SPECTRAL AND KINETIC-PROPERTIES OF OXIDIZED INTERMEDIATES OF COPRINUS-CINEREUS PEROXIDASE

Spectra of native Coprinus cinereus peroxidase and its oxidized intermediates, compounds I, II and III, the kinetics of compound I formation and guaiacol activity of the enzyme have been studied at 25-degrees-C. Mechanistic aspects of the oxidation of the enzyme and its oxidized intermediates indicate that the enzyme operates via the classic peroxidatic cycle. Isosbestic points in the UV-VIS range between native enzyme-compound I are 353, 426, 453 and 547 nm, between native enzyme-compound II 343, 414, 465, 530, 629 and 668 nm, between native enzyme-compound III 344, 411, 475, 534 and 604 nm and compound I-compound II 394 and 576 nm. Soret-region maximum molar absorption coefficients [mM-1 cm-1] with wavelengths of maximum absorption in brackets are for the native enzyme 109 (405 nm), for compound I 63 (402 nm), for compound II 92 (419 nm) and for compound III 105 (417 nm).

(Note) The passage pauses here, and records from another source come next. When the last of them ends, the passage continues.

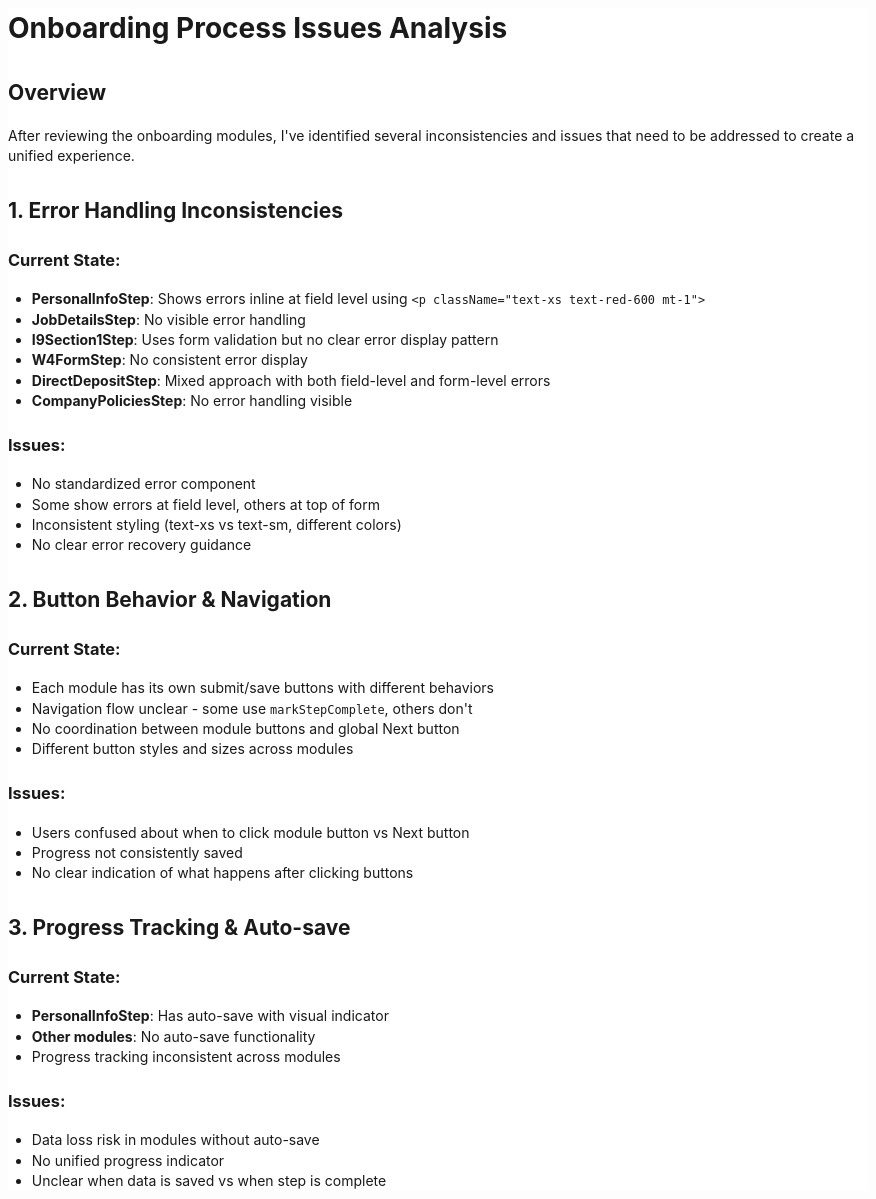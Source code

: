# Onboarding Process Issues Analysis

## Overview
After reviewing the onboarding modules, I've identified several inconsistencies and issues that need to be addressed to create a unified experience.

## 1. Error Handling Inconsistencies

### Current State:
- **PersonalInfoStep**: Shows errors inline at field level using `<p className="text-xs text-red-600 mt-1">`
- **JobDetailsStep**: No visible error handling
- **I9Section1Step**: Uses form validation but no clear error display pattern
- **W4FormStep**: No consistent error display
- **DirectDepositStep**: Mixed approach with both field-level and form-level errors
- **CompanyPoliciesStep**: No error handling visible

### Issues:
- No standardized error component
- Some show errors at field level, others at top of form
- Inconsistent styling (text-xs vs text-sm, different colors)
- No clear error recovery guidance

## 2. Button Behavior & Navigation

### Current State:
- Each module has its own submit/save buttons with different behaviors
- Navigation flow unclear - some use `markStepComplete`, others don't
- No coordination between module buttons and global Next button
- Different button styles and sizes across modules

### Issues:
- Users confused about when to click module button vs Next button
- Progress not consistently saved
- No clear indication of what happens after clicking buttons

## 3. Progress Tracking & Auto-save

### Current State:
- **PersonalInfoStep**: Has auto-save with visual indicator
- **Other modules**: No auto-save functionality
- Progress tracking inconsistent across modules

### Issues:
- Data loss risk in modules without auto-save
- No unified progress indicator
- Unclear when data is saved vs when step is complete
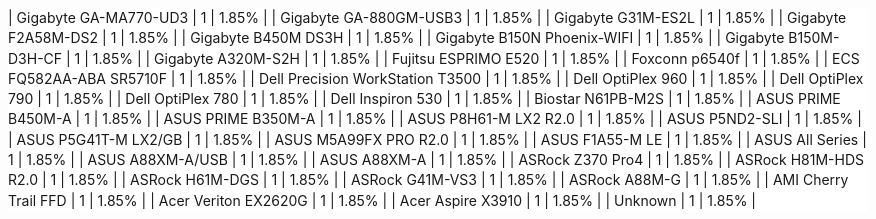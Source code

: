 | Gigabyte GA-MA770-UD3            | 1         | 1.85%   |
| Gigabyte GA-880GM-USB3           | 1         | 1.85%   |
| Gigabyte G31M-ES2L               | 1         | 1.85%   |
| Gigabyte F2A58M-DS2              | 1         | 1.85%   |
| Gigabyte B450M DS3H              | 1         | 1.85%   |
| Gigabyte B150N Phoenix-WIFI      | 1         | 1.85%   |
| Gigabyte B150M-D3H-CF            | 1         | 1.85%   |
| Gigabyte A320M-S2H               | 1         | 1.85%   |
| Fujitsu ESPRIMO E520             | 1         | 1.85%   |
| Foxconn p6540f                   | 1         | 1.85%   |
| ECS FQ582AA-ABA SR5710F          | 1         | 1.85%   |
| Dell Precision WorkStation T3500 | 1         | 1.85%   |
| Dell OptiPlex 960                | 1         | 1.85%   |
| Dell OptiPlex 790                | 1         | 1.85%   |
| Dell OptiPlex 780                | 1         | 1.85%   |
| Dell Inspiron 530                | 1         | 1.85%   |
| Biostar N61PB-M2S                | 1         | 1.85%   |
| ASUS PRIME B450M-A               | 1         | 1.85%   |
| ASUS PRIME B350M-A               | 1         | 1.85%   |
| ASUS P8H61-M LX2 R2.0            | 1         | 1.85%   |
| ASUS P5ND2-SLI                   | 1         | 1.85%   |
| ASUS P5G41T-M LX2/GB             | 1         | 1.85%   |
| ASUS M5A99FX PRO R2.0            | 1         | 1.85%   |
| ASUS F1A55-M LE                  | 1         | 1.85%   |
| ASUS All Series                  | 1         | 1.85%   |
| ASUS A88XM-A/USB                 | 1         | 1.85%   |
| ASUS A88XM-A                     | 1         | 1.85%   |
| ASRock Z370 Pro4                 | 1         | 1.85%   |
| ASRock H81M-HDS R2.0             | 1         | 1.85%   |
| ASRock H61M-DGS                  | 1         | 1.85%   |
| ASRock G41M-VS3                  | 1         | 1.85%   |
| ASRock A88M-G                    | 1         | 1.85%   |
| AMI Cherry Trail FFD             | 1         | 1.85%   |
| Acer Veriton EX2620G             | 1         | 1.85%   |
| Acer Aspire X3910                | 1         | 1.85%   |
| Unknown                          | 1         | 1.85%   |
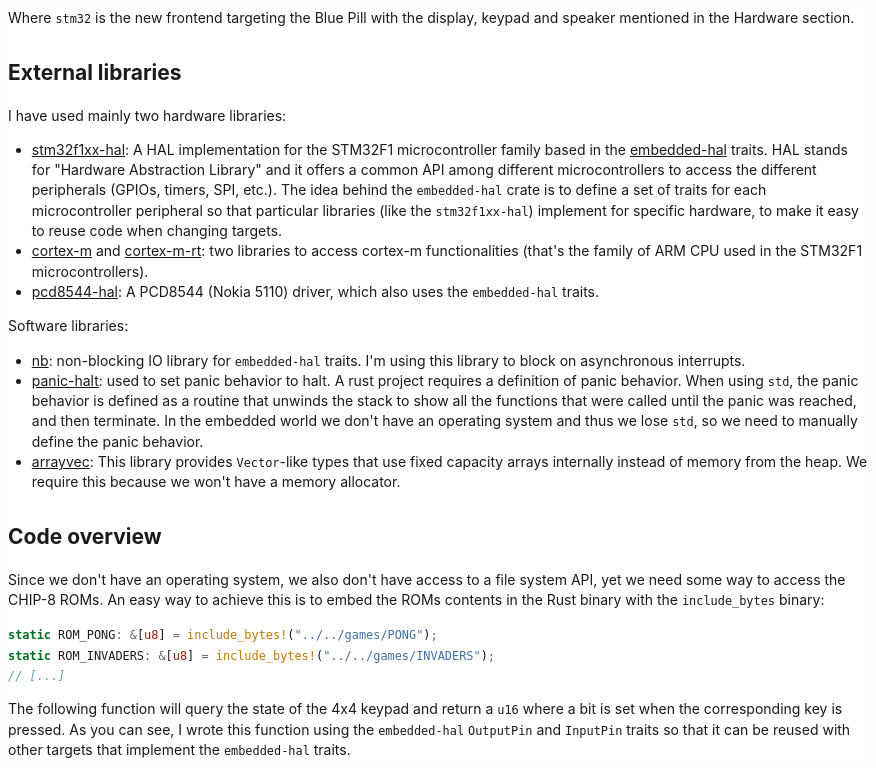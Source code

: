 Where `stm32` is the new frontend targeting the Blue Pill with the display,
keypad and speaker mentioned in the Hardware section.

## External libraries

I have used mainly two hardware libraries:
- [stm32f1xx-hal](https://github.com/stm32-rs/stm32f1xx-hal): A HAL
  implementation for the STM32F1 microcontroller family based in the
  [embedded-hal](https://github.com/rust-embedded/embedded-hal) traits.  HAL
  stands for "Hardware Abstraction Library" and it offers a common API among
  different microcontrollers to access the different peripherals (GPIOs,
  timers, SPI, etc.).  The idea behind the `embedded-hal` crate is to define a
  set of traits for each microcontroller peripheral so that particular
  libraries (like the `stm32f1xx-hal`) implement for specific hardware, to make
  it easy to reuse code when changing targets.
- [cortex-m](https://github.com/rust-embedded/cortex-m) and
  [cortex-m-rt](https://github.com/rust-embedded/cortex-m-rt): two libraries to
  access cortex-m functionalities (that's the family of ARM CPU used in the
  STM32F1 microcontrollers).
- [pcd8544-hal](https://github.com/dancek/pcd8544-hal): A PCD8544 (Nokia 5110)
  driver, which also uses the `embedded-hal` traits.

Software libraries:
- [nb](https://github.com/rust-embedded/nb): non-blocking IO library for
  `embedded-hal` traits.  I'm using this library to block on asynchronous
  interrupts.
- [panic-halt](https://github.com/korken89/panic-halt): used to set panic
  behavior to halt.  A rust project requires a definition of panic behavior.
  When using `std`, the panic behavior is defined as a routine that unwinds
  the stack to show all the functions that were called until the panic was
  reached, and then terminate.  In the embedded world we don't have an
  operating system and thus we lose `std`, so we need to manually define the
  panic behavior.
- [arrayvec](https://github.com/bluss/arrayvec): This library provides
  `Vector`-like types that use fixed capacity arrays internally instead of
  memory from the heap.  We require this because we won't have a memory
  allocator.

## Code overview

Since we don't have an operating system, we also don't have access to a file
system API, yet we need some way to access the CHIP-8 ROMs.  An easy way to
achieve this is to embed the ROMs contents in the Rust binary with the
`include_bytes` binary: 
```rust
static ROM_PONG: &[u8] = include_bytes!("../../games/PONG");
static ROM_INVADERS: &[u8] = include_bytes!("../../games/INVADERS");
// [...]
```

The following function will query the state of the 4x4 keypad and return a
`u16` where a bit is set when the corresponding key is pressed.  As you can
see, I wrote this function using the `embedded-hal` `OutputPin` and `InputPin`
traits so that it can be reused with other targets that implement the
`embedded-hal` traits. 
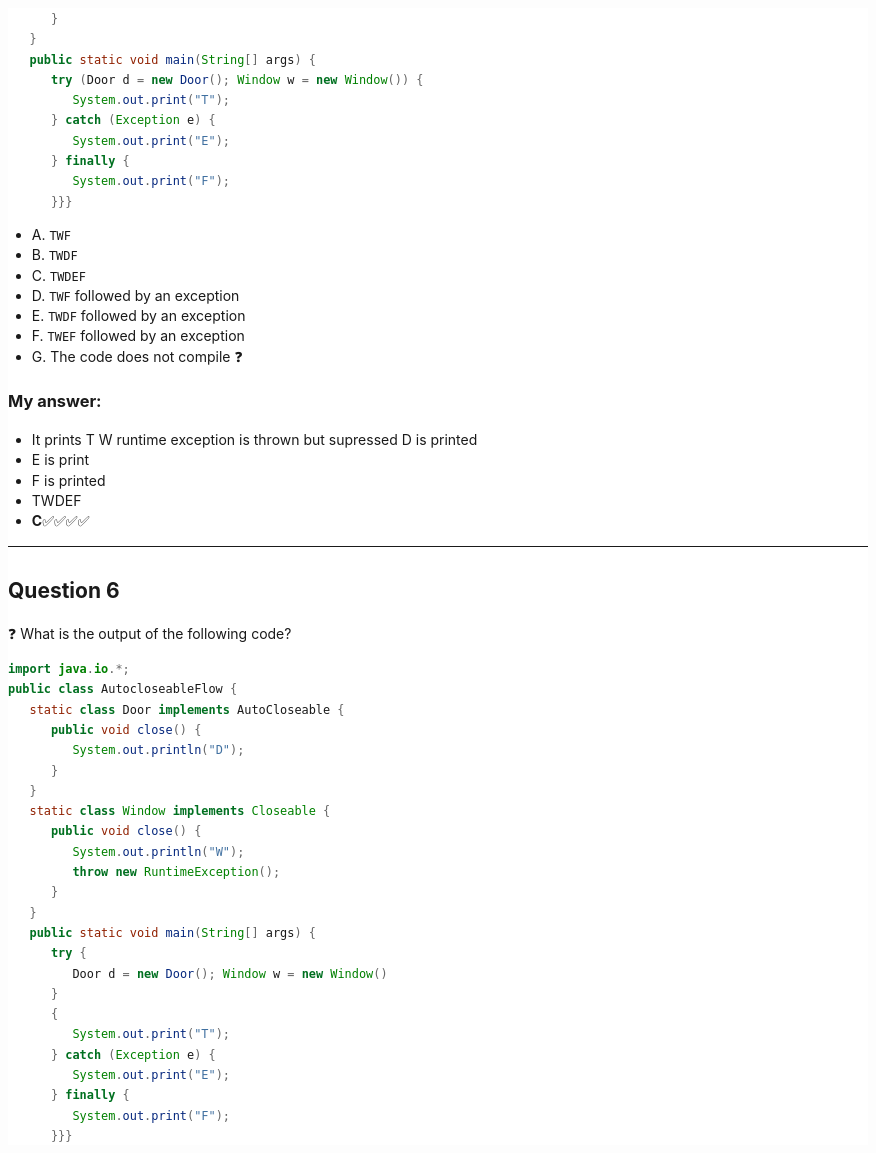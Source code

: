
 ```java
      }
   }
   public static void main(String[] args) {
      try (Door d = new Door(); Window w = new Window()) {
         System.out.print("T");
      } catch (Exception e) {
         System.out.print("E");
      } finally {
         System.out.print("F");
      }}}
```

* A. `TWF` 
* B. `TWDF`
* C. `TWDEF` 
* D. `TWF` followed by an exception 
* E. `TWDF` followed by an exception 
* F. `TWEF` followed by an exception 
* G. The code does not compile 
❓

### My answer:
* It prints T W runtime exception is thrown but supressed D is printed
* E is print
* F is printed
* TWDEF
* **C**✅✅✅✅
<hr>

## Question 6
❓ What is the output of the following code?
```java
import java.io.*;
public class AutocloseableFlow {
   static class Door implements AutoCloseable {
      public void close() {
         System.out.println("D");
      }
   }
   static class Window implements Closeable {
      public void close() {
         System.out.println("W");
         throw new RuntimeException();
      }
   }
   public static void main(String[] args) {
      try {
         Door d = new Door(); Window w = new Window()
      }
      {
         System.out.print("T");
      } catch (Exception e) {
         System.out.print("E");
      } finally {
         System.out.print("F");
      }}}
```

The native enzyme exhibited a shift in the Soret absorption maximum wavelength from 393 to 405 nm over the pH range 3.58-6.01. No shift occurred from pH 6.01-10.83. The pH dependence of compound I formation showed the presence of an acidic heme-linked group in the enzyme with a pK(a) of 4.9 +/- 0.1. Hydrogen peroxide reacts with the basic form of the native enzyme, forming compound I with a second-order rate constant of (7.1 +/- 0.1) x 10(6) M-1 s-1. Guaiacol activity of the enzyme reaches a maximum at pH 8.